かんちゃん 音楽のある日常

yaplogから移ってきました。日々音楽を聴いて思うことを書き綴っていきます。音楽評論、想い、商品としての音源、コンサート評、などなど。

今月のお買いもの:ショスタコーヴィチ 映画音楽「馬あぶ」「五日五夜」組曲

今月のお買いもの、平成27年6月に購入したものをご紹介しております。今回はショスタコーヴィチの「馬あぶ」と「五日五夜」のそれぞれ組曲が収録されたアルバムをご紹介します。ディスクユニオン新宿クラシック館での購入です。

ショスタコーヴィチと言えば、このブログでも交響曲の全集を取り上げたかと思いますが、じつはショスタコーヴィチのライフワークの中で重要なものの一つに、映画音楽があることも、言及したことがあるかと思います。

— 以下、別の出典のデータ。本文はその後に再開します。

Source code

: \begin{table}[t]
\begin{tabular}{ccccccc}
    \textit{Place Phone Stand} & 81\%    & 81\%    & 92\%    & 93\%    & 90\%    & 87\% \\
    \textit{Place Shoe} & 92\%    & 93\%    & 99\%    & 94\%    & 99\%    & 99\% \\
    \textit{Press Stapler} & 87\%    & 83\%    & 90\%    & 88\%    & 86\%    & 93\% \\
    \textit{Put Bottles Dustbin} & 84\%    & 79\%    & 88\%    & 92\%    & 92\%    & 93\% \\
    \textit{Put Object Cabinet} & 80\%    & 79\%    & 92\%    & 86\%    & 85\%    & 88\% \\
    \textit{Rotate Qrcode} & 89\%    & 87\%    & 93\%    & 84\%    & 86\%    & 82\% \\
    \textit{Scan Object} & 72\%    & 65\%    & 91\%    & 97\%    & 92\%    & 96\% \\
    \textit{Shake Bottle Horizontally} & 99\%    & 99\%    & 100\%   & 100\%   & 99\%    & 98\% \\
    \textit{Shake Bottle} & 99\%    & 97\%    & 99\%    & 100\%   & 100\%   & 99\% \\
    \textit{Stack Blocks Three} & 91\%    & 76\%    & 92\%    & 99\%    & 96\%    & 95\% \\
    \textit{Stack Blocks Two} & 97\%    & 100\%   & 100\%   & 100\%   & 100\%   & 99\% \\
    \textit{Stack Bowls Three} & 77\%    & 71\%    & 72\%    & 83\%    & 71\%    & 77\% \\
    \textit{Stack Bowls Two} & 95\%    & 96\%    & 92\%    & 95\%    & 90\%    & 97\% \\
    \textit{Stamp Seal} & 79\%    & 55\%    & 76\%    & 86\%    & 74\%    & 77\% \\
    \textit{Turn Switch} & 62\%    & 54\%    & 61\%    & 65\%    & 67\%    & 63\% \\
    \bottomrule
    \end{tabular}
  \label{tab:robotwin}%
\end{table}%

コンサート雑感:オーケストラ・ダスビダーニャ第22回定期演奏会を聴いて
http://yaplog.jp/yk6974/archive/1273

ただ、我が国において、ショスタコーヴィチの映画音楽がコンサートピースとして取り上げられることはめったにありません。ダスビなど、一部のアマチュアオケだけと言ってもいいかと思います。ただ、その映画音楽にも、交響曲に匹敵するほどの、様々な材料が詰まっていることに、聴きますと気が付かされるのです・・・・・

そもそも、このアルバムを購入するきっかけになったのは、ダスビが映画音楽を取り上げていたからにほかありません。このアルバムに収録されている作品の内、「馬あぶ」はダスビも取り上げており、そのプログラムの解説がネット上にアップされていますので、ご紹介しておきますとともに、説明をそちらにゆだねることとします。

映画『馬虻』の音楽による組曲 作品97a
(L.アトヴミャーン編)
http://www.dasubi.org/dsch/kaisetu/11_1.html

なぜ、説明もゆだねてしまうかと言えば、このアルバムの編曲も、アトヴミャーンだからなのです。それはカップリングの「五日五夜」も一緒です。

馬あぶは、1955年ですからショスタコの人生としては晩年に相当する時期になりますが、ようやく国家からの抑圧が緩んだ時期であると言えましょう。舞台はイタリアですが、そのテクストがソ連という国家が成立する過程に似ていたため、絶賛されたのかもしれませんが、人気になった映画でした。組曲となった音楽一つ一つはとてもわかりやすいものばかりで、それも高評価だったのかもしれません。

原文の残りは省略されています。